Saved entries

+ + + + +

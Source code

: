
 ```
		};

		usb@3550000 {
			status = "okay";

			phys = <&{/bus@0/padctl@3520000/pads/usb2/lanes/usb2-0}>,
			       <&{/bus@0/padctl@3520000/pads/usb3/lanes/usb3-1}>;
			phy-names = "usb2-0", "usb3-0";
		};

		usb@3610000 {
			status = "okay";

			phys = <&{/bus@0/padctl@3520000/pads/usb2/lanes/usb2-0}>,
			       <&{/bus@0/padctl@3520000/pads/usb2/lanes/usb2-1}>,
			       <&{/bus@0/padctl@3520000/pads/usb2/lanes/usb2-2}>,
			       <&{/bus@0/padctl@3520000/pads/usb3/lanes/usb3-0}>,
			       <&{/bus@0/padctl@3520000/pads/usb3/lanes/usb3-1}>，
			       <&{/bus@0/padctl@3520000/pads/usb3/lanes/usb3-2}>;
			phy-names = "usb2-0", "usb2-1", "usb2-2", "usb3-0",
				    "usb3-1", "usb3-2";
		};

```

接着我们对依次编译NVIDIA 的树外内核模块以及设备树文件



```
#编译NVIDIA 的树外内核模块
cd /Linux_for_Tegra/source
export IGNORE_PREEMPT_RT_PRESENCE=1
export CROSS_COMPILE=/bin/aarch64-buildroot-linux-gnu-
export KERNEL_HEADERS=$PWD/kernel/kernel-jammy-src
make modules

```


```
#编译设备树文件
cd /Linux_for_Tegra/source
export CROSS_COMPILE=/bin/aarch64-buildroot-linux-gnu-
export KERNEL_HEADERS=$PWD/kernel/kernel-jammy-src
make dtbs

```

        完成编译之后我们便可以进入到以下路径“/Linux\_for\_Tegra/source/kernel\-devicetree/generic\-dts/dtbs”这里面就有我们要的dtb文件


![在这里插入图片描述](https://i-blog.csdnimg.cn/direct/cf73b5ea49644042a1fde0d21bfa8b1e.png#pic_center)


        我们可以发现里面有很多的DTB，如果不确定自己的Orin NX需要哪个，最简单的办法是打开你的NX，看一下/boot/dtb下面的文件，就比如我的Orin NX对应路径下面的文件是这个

+ + + + +

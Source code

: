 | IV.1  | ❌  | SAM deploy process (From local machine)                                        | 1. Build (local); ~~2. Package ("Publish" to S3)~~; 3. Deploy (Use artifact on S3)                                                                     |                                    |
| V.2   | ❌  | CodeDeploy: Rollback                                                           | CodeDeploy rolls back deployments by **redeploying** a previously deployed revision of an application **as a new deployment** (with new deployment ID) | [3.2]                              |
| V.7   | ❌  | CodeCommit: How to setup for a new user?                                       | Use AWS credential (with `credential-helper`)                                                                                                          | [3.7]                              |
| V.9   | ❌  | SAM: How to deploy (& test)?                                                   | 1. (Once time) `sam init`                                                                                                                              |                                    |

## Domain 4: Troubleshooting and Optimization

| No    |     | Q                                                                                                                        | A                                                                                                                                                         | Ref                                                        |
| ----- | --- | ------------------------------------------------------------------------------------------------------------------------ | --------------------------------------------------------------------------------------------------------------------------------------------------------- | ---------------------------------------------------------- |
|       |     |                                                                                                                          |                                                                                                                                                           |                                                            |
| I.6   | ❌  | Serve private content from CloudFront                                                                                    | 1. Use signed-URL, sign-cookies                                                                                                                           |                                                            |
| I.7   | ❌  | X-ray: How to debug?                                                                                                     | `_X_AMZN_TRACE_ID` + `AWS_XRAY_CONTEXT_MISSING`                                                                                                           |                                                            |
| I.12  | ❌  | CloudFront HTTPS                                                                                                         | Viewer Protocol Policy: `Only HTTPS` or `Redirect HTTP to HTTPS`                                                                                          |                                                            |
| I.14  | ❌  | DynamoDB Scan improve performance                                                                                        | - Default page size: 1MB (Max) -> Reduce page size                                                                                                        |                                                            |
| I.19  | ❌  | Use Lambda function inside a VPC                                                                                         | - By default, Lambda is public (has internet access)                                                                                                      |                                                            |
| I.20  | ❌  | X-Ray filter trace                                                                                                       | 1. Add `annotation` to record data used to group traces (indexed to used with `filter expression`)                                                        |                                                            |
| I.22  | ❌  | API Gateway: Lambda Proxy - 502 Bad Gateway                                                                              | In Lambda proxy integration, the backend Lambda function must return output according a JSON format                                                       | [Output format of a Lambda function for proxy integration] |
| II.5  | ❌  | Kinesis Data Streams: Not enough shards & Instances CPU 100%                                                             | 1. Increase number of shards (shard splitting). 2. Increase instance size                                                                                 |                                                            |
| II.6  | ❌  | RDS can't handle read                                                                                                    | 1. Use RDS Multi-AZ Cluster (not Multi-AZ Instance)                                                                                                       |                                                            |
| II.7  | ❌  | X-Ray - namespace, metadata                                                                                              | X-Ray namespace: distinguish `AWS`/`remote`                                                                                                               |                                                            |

+ + + + +

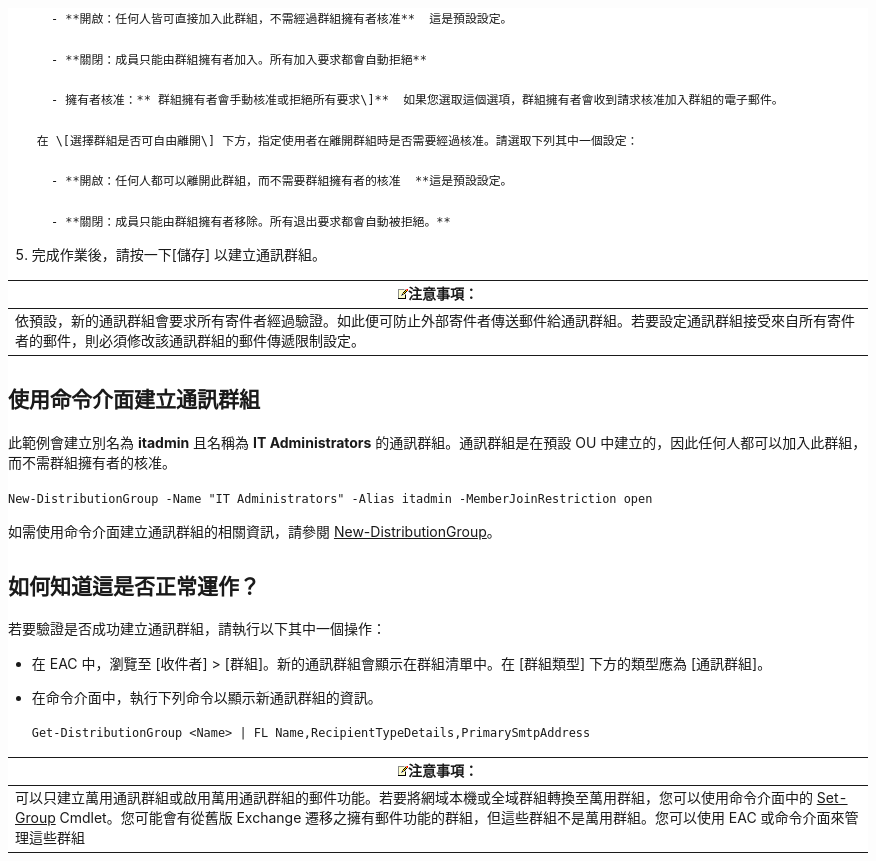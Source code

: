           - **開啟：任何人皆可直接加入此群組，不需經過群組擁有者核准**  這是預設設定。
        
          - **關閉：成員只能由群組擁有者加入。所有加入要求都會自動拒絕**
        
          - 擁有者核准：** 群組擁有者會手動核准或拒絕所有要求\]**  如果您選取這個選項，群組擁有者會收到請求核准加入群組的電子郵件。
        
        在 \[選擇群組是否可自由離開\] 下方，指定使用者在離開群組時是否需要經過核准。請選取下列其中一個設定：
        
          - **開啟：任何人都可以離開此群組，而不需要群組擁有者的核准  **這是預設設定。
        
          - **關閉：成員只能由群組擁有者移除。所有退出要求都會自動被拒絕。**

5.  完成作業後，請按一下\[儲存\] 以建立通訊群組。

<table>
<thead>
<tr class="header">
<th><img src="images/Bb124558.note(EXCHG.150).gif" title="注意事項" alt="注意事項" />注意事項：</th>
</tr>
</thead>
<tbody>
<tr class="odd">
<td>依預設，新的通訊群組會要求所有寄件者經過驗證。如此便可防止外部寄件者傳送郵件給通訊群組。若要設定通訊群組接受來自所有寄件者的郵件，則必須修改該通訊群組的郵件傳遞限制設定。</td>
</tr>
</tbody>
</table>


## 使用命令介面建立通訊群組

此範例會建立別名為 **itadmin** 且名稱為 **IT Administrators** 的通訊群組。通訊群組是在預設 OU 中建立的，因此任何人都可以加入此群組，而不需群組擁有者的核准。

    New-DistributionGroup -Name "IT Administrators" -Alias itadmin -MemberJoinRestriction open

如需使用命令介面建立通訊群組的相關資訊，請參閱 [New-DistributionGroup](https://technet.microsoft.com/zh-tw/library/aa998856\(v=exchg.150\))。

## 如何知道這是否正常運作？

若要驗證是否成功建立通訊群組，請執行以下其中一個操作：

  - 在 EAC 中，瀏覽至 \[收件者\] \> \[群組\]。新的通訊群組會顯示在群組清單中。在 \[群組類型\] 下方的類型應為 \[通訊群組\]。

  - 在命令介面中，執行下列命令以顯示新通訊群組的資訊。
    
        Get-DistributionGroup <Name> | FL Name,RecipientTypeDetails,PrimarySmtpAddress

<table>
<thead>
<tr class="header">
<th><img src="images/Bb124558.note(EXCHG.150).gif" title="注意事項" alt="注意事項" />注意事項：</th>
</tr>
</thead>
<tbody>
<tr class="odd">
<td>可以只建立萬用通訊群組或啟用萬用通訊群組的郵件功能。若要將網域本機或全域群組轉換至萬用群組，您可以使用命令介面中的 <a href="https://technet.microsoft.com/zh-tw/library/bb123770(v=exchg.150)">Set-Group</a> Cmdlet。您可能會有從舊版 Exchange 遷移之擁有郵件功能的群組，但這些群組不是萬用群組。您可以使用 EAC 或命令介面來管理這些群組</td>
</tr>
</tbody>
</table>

+ + + + +

For the records above, state the count of lines where "padctl" appears, without any other text.

## EXPECTED ANSWER
8